• _WORK INSTRUCTIONS_
Take the entries that follow and return exactly the lines from the one holding "The members expressed" through the one holding "presentation outlined the context", both included. Nothing else is needed.

Saved entries:
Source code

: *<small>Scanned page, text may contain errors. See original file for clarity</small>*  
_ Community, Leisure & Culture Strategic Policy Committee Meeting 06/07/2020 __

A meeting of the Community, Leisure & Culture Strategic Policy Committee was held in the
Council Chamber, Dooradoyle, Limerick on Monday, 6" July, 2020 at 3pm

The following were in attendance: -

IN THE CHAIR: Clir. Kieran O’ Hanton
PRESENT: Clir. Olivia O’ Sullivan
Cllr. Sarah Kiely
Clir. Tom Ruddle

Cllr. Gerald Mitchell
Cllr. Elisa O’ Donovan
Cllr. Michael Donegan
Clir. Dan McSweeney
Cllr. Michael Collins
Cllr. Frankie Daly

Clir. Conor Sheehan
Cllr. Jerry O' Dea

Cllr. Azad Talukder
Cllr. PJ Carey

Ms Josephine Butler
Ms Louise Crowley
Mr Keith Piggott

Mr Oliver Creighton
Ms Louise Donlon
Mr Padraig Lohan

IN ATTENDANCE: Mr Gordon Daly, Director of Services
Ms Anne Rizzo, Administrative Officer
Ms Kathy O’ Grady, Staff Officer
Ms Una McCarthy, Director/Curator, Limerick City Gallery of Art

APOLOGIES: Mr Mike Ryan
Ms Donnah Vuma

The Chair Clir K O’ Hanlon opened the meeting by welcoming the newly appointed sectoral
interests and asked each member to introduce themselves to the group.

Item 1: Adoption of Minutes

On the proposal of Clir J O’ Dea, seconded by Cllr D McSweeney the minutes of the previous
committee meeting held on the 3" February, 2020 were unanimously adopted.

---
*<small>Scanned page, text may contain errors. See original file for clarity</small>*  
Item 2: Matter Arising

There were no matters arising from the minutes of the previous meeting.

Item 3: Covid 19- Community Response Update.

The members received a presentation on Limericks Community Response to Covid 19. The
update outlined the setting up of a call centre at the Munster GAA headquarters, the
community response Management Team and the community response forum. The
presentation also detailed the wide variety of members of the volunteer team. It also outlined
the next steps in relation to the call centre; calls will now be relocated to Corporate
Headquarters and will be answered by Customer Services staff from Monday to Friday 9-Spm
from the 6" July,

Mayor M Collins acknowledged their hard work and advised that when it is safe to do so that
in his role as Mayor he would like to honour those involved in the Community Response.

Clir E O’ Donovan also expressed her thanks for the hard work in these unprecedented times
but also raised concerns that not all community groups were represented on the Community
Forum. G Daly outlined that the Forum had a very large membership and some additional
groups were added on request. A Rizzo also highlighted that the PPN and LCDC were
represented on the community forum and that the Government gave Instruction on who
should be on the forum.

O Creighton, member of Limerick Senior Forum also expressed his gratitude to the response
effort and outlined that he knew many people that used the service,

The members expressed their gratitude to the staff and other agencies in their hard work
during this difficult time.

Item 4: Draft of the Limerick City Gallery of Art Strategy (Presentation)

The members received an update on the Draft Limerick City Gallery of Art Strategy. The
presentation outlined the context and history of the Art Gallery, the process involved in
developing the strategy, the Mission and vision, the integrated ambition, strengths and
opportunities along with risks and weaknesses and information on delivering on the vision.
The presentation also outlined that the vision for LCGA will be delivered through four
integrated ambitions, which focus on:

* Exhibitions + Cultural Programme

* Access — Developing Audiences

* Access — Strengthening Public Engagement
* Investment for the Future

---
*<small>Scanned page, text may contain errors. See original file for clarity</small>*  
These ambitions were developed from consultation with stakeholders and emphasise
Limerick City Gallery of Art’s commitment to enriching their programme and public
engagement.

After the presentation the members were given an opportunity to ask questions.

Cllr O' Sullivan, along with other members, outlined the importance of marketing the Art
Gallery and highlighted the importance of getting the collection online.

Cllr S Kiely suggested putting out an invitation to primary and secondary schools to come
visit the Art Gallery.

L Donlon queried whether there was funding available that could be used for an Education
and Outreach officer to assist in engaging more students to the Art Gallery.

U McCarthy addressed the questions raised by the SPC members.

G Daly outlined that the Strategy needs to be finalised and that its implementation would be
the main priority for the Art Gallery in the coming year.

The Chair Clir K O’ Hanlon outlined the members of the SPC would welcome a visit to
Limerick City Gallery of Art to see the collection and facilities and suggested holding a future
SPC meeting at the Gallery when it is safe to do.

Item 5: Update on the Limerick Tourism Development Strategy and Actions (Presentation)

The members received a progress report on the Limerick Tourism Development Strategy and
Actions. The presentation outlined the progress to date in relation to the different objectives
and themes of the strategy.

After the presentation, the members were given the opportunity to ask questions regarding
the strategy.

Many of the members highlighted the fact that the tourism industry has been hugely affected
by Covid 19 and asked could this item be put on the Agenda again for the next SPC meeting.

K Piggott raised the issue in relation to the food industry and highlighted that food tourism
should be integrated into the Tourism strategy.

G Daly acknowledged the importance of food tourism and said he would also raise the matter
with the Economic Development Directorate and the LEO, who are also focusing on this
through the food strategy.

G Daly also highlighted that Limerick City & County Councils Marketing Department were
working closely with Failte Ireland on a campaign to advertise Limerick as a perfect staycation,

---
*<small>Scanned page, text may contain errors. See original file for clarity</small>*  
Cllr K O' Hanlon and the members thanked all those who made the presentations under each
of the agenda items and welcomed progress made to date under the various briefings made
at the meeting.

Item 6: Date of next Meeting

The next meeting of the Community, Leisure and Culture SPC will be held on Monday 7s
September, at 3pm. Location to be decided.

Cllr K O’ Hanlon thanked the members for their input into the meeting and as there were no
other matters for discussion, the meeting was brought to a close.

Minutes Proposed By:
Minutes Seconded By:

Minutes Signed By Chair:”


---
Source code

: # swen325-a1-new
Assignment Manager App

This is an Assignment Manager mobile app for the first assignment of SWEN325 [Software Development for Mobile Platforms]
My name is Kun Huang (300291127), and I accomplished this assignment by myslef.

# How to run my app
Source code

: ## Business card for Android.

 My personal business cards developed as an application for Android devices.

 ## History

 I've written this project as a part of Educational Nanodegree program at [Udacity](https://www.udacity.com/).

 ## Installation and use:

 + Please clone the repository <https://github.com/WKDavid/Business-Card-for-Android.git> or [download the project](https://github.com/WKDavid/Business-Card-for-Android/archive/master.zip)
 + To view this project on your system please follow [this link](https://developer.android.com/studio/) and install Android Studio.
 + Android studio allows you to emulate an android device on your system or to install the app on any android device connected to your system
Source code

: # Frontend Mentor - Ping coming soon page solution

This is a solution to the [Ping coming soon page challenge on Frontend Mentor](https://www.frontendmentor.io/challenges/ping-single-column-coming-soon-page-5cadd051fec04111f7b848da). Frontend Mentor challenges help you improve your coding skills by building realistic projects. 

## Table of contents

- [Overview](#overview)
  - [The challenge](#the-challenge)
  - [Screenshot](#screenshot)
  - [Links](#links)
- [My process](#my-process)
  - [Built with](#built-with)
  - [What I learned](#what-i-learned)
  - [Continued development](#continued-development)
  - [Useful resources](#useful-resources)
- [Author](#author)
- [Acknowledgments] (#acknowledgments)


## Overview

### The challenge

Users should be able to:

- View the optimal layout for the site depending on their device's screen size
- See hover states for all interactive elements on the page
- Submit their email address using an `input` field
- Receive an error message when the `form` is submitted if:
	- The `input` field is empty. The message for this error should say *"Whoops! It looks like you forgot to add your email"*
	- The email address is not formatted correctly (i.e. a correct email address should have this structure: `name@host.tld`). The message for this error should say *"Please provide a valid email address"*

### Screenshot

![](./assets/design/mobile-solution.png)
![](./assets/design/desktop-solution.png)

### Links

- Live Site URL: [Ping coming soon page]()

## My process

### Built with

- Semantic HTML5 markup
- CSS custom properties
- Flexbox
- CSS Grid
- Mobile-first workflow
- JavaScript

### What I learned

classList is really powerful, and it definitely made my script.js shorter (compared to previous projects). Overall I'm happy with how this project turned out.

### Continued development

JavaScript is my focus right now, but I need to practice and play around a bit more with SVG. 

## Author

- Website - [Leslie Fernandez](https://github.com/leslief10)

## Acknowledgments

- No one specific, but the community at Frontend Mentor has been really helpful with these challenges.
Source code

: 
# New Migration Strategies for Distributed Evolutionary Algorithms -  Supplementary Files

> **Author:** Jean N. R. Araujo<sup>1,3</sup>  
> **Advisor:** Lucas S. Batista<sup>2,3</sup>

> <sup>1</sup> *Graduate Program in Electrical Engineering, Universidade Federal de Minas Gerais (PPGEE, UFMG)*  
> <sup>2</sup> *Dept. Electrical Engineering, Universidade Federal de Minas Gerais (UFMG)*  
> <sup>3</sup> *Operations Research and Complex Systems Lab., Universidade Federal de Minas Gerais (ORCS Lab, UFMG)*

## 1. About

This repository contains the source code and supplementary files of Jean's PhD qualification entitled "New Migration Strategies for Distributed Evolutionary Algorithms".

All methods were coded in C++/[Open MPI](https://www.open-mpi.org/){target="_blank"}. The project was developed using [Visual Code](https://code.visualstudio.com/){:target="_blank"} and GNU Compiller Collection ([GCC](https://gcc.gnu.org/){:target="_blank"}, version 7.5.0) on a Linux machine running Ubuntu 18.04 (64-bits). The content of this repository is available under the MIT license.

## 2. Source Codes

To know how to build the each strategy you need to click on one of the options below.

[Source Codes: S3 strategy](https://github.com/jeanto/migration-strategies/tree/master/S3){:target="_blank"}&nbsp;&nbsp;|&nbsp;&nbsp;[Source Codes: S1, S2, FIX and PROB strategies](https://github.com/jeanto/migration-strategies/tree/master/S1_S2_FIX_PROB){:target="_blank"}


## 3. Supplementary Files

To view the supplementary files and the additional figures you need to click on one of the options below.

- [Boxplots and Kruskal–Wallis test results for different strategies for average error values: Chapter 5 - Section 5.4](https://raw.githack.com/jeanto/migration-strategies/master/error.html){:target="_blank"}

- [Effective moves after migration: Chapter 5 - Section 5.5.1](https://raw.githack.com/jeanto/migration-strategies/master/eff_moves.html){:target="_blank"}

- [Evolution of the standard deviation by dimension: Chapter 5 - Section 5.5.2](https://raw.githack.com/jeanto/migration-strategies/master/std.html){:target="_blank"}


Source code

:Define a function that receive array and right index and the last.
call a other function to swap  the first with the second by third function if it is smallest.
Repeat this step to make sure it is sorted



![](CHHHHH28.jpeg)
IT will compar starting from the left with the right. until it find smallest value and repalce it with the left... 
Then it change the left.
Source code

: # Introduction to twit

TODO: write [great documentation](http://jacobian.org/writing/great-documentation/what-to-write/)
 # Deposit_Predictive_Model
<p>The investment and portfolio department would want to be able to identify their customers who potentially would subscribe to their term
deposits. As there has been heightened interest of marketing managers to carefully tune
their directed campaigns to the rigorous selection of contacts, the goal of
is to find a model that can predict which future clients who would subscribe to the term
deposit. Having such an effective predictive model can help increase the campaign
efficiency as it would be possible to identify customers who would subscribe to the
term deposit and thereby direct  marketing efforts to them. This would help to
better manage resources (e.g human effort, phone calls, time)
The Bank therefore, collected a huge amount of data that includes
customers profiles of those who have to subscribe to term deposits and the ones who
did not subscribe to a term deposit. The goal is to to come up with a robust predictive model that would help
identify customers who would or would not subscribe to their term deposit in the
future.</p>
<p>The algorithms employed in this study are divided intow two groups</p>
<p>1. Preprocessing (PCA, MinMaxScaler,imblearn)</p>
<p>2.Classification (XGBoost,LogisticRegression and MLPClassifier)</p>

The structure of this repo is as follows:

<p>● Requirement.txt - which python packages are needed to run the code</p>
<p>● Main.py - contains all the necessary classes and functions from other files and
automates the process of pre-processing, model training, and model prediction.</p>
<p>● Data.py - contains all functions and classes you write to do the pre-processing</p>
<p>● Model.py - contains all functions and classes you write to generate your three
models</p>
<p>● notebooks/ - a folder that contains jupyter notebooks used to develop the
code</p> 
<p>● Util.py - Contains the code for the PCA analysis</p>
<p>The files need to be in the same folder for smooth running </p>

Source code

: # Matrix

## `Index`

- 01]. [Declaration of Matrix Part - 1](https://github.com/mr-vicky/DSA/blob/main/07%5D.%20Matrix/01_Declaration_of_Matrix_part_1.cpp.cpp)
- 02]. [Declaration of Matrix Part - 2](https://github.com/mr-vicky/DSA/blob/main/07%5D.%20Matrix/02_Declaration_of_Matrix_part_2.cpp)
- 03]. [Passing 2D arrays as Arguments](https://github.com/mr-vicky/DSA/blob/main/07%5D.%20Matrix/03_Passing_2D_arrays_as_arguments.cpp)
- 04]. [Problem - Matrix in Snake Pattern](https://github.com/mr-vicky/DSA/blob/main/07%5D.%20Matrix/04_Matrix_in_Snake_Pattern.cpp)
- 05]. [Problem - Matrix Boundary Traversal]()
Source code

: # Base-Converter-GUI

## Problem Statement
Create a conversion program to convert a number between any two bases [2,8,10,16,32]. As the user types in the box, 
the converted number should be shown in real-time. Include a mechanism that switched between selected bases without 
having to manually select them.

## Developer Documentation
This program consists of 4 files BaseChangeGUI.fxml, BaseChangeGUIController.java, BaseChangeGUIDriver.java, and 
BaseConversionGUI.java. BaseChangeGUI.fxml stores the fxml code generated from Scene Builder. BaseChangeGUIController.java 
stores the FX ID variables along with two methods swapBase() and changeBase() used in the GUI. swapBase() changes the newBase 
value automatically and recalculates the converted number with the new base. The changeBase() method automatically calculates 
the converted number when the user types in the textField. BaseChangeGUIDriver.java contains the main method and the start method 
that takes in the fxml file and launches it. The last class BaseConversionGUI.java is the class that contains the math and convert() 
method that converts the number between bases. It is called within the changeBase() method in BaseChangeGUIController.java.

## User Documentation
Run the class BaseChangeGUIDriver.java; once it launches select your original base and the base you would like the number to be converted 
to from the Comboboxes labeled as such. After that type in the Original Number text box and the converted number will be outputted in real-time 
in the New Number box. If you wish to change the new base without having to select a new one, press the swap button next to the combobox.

• _RESULT FOR THIS EXERCISE_
The members expressed their gratitude to the staff and other agencies in their hard work
during this difficult time.

Item 4: Draft of the Limerick City Gallery of Art Strategy (Presentation)

The members received an update on the Draft Limerick City Gallery of Art Strategy. The
presentation outlined the context and history of the Art Gallery, the process involved in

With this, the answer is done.